Source: Rezaeian, Ahmad, and Sanaz Amoushahi Khouzani. “Effect of Nigella sativa Nasal Spray on the Treatment of Chronic Rhinosinusitis Without a Nasal Polyp.” Allergy & Rhinology 9 (2018): 2152656718800059.
© The Author(s) 2018
Posted December 10, 2018.
References:
- Rezaeian A, Amoushahi Khouzani S. Effect of Nigella sativa Nasal Spray on the Treatment of Chronic Rhinosinusitis Without a Nasal Polyp. Allergy & Rhinology. 2018;9:2152656718800059.
- Clinic M. Chronic Sinusitis. 2018; Overivew of chronic sinusitis.
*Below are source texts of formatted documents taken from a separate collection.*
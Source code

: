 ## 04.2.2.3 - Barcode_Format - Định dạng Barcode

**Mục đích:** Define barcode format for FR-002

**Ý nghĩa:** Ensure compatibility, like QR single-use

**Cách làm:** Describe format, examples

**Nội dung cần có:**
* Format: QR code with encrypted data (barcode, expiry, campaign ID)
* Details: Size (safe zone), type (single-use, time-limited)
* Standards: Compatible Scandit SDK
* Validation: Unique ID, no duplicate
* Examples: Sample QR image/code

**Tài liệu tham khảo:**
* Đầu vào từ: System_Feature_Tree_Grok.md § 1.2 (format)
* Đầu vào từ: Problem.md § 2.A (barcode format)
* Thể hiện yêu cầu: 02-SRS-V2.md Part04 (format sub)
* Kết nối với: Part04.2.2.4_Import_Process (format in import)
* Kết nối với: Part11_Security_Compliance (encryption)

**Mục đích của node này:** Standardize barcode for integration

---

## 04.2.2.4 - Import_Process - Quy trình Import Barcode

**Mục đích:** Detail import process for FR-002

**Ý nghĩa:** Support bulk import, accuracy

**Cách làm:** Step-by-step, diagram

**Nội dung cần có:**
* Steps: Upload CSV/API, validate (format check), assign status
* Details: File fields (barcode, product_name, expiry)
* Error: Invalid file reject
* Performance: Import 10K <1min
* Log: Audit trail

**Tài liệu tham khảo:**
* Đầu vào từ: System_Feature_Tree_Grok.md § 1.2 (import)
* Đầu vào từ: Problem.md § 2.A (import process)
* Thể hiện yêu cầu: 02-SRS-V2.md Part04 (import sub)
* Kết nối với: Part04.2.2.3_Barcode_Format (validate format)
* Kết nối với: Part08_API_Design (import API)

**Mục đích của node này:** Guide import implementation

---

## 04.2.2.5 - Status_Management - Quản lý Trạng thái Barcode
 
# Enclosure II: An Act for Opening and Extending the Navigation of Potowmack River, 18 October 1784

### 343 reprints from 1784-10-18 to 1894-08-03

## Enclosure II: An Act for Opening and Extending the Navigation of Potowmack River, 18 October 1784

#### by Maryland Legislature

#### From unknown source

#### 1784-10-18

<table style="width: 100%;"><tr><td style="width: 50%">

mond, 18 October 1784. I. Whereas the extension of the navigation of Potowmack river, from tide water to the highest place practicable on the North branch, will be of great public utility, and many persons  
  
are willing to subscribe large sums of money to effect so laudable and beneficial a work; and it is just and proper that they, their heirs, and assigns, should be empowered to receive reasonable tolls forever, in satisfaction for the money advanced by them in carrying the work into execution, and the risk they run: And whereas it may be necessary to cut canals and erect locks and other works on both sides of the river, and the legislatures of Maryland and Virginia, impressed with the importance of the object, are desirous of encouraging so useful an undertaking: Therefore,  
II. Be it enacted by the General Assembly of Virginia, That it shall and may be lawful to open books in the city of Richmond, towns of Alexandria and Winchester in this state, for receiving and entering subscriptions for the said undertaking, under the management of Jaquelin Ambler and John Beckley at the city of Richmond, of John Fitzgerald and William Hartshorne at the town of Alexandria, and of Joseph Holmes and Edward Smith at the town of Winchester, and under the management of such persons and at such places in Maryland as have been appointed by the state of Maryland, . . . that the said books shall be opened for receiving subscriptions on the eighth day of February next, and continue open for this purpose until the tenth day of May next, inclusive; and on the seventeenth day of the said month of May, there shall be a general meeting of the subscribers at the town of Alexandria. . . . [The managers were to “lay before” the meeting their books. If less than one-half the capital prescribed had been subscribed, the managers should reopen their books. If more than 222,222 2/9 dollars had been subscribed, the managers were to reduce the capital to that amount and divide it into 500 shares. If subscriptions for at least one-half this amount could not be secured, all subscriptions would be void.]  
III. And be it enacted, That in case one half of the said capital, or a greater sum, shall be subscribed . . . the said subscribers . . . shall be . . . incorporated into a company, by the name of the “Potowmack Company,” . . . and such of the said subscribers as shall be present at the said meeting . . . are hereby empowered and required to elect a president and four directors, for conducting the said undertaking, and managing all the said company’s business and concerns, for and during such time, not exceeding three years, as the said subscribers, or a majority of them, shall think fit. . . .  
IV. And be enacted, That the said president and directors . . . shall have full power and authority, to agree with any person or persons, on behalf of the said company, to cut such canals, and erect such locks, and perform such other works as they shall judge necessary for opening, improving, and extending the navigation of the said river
Available at: https://www.mayoclinic.org/diseases-conditions/chronic-sinusitis/symptoms-causes/syc-20351661. Accessed December 5, 2018.
- Prevention CfDCa. Chronic Sinusitis. 2017; Overview of chronic sinusitis. Available at: https://www.cdc.gov/nchs/fastats/sinuses.htm. Accessed December 5, 2018.
- Chong LY, Head K, Hopkins C, Philpott C, Schilder AG, Burton MJ. Intranasal steroids versus placebo or no intervention for chronic rhinosinusitis. The Cochrane Library. 2016.
- Kalish LH, Arendts G, Sacks R, Craig JC. Topical steroids in chronic rhinosinusitis without polyps: a systematic review and meta-analysis. Otolaryngology-Head and Neck Surgery. 2009;141(6):674-683.